Announcement

Collapse
No announcement yet.

"Ask ATI" dev thread

Collapse
X
  • Filter
  • Time
  • Show
Clear All
new posts

  • Originally posted by bridgman View Post
    I can't really comment on unreleased products, unfortunately.

    My understanding is that the current F@H implementation uses essentially the same code for 6xx and 7xx parts, so it does not take advantage of LDS/GDS on the 7xx parts. I imagine that's where the discussion of "calculate twice vs store and re-use" comes from.
    It's strange that ATI didn't work with folding@home to fix such a high profile GPGPU application.

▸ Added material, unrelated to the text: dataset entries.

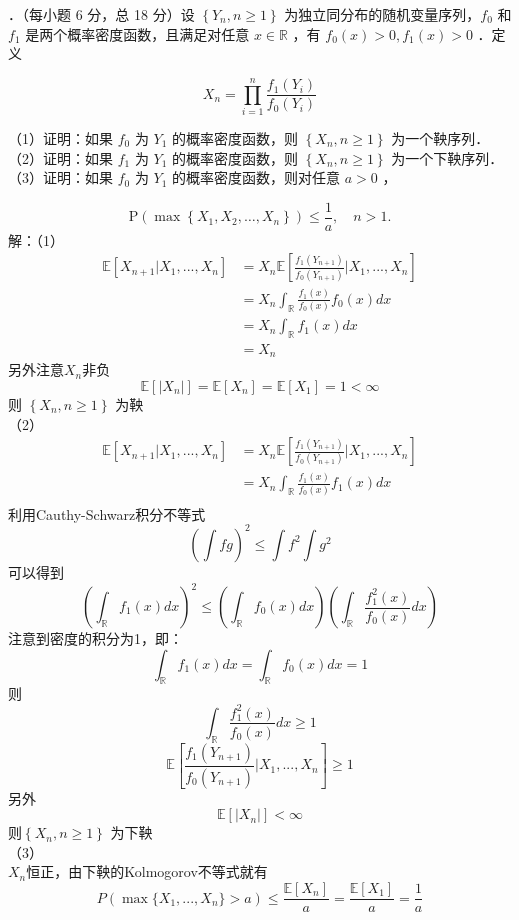 \documentclass[UTF8,openany]{book}
\begin{document}
．（每小题 6 分，总 18 分）设 $\left\{Y_{n}, n \geq 1\right\}$ 为独立同分布的随机变量序列，$f_{0}$ 和 $f_{1}$ 是两个概率密度函数，且满足对任意 $x \in \mathbb{R}$ ，有 $f_{0}(x)>0, f_{1}(x)>0$ ．定义

$$
X_{n}=\prod_{i=1}^{n} \frac{f_{1}\left(Y_{i}\right)}{f_{0}\left(Y_{i}\right)}
$$

\noindent （1）证明：如果 $f_{0}$ 为 $Y_{1}$ 的概率密度函数，则 $\left\{X_{n}, n \geq 1\right\}$ 为一个鞅序列．\\
（2）证明：如果 $f_{1}$ 为 $Y_{1}$ 的概率密度函数，则 $\left\{X_{n}, n \geq 1\right\}$ 为一个下鞅序列．\\
（3）证明：如果 $f_{0}$ 为 $Y_{1}$ 的概率密度函数，则对任意 $a>0$ ，

$$
\mathrm{P}\left(\max \left\{X_{1}, X_{2}, \ldots, X_{n}\right\} \right) \leq \frac{1}{a}, \quad n>1 .
$$
解：（1）\\
$$
\begin{aligned}
	\mathbb{E}[X_{n+1}|X_1,...,X_n]&=X_n\mathbb{E}\left[ \frac{f_1(Y_{n+1})}{f_0(Y_{n+1})}|X_1,...,X_n\right] \\
	&=X_n \int_{\mathbb{R}} \frac{f_1(x)}{f_0(x)} f_0(x) dx\\
	&=X_n \int_{\mathbb{R}}f_1(x) dx\\
	&=X_n
\end{aligned}
$$
另外注意$X_n$非负
\[
\mathbb{E}[|X_n|]=\mathbb{E}[X_n]=\mathbb{E}[X_1]=1<\infty
\]
则 $\left\{X_{n}, n \geq 1\right\}$ 为鞅\\
（2）\\
$$
\begin{aligned}
	\mathbb{E}[X_{n+1}|X_1,...,X_n]&=X_n\mathbb{E}\left[ \frac{f_1(Y_{n+1})}{f_0(Y_{n+1})}|X_1,...,X_n\right] \\
	&=X_n \int_{\mathbb{R}} \frac{f_1(x)}{f_0(x)} f_1(x) dx\\
\end{aligned}
$$
利用Cauthy-Schwarz积分不等式
\[
\left(\int fg \right)^2 \le \int f^2 \int g^2 
\]
可以得到
\[
\left(\int_{\mathbb{R}} f_1(x)dx \right)^2 \le \left(\int_{\mathbb{R}} f_0(x)dx \right)\left(\int_{\mathbb{R}} \frac{f_1^2(x)}{f_0(x)}dx \right)   
\]
注意到密度的积分为1，即：
$$\int_{\mathbb{R}} f_1(x)dx=\int_{\mathbb{R}} f_0(x)dx=1$$
则
\[
\int_{\mathbb{R}} \frac{f_1^2(x)}{f_0(x)}dx \ge 1
\]
\[
\mathbb{E}\left[ \frac{f_1(Y_{n+1})}{f_0(Y_{n+1})}|X_1,...,X_n\right] \ge 1
\]
另外
\[
\mathbb{E}[|X_n|]<\infty
\]
则$\left\{X_{n}, n \geq 1\right\}$ 为下鞅\\
（3）\\
$X_n$恒正，由下鞅的Kolmogorov不等式就有\\
\[
P(\max\{X_1,...,X_n\}>a) \le \frac{\mathbb{E}[X_n]}{a}=\frac{\mathbb{E}[X_1]}{a}=\frac{1}{a}
\]\\
\newpage
\end{document}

    I guess everything will be better and easier to fix when we have both opensource OpenCL implementation, and when (if) folding@home releases their code. Since FAH is based on gromacs, and gromacs is open source, I guess this shouldn't be that impossible. I'll go back to my little hole now, and wait for OpenCL and 57xx, in that order.

    Comment


    • Originally posted by nanonyme View Post
      Why not just ask them to cure cancer while they're at it? And maybe bring world peace too? It's practically impossible to hit every use case every user has in mind. Release versions are always buggy, period. Sure, you can probably stabilize it very far by doing what some enterprise distros do with their software, as in freeze the inclusion of new features for so long users get frustrated, but who would be happy if ATi announced there will be no new features for the next year, only bug fixes? (features including support for new kernels and X.org versions) The only other alternative is that each version has a bit different bugs but all have bugs. (regressions happens)
      O yes Regressions.. catalyst 9.10 beta/ubuntu9.10 release brings the black-skin bug in wine1.1.30/oblivion1.2 AGAIN! catalyst 9-7 fix the bug and now 9.10 is broken again..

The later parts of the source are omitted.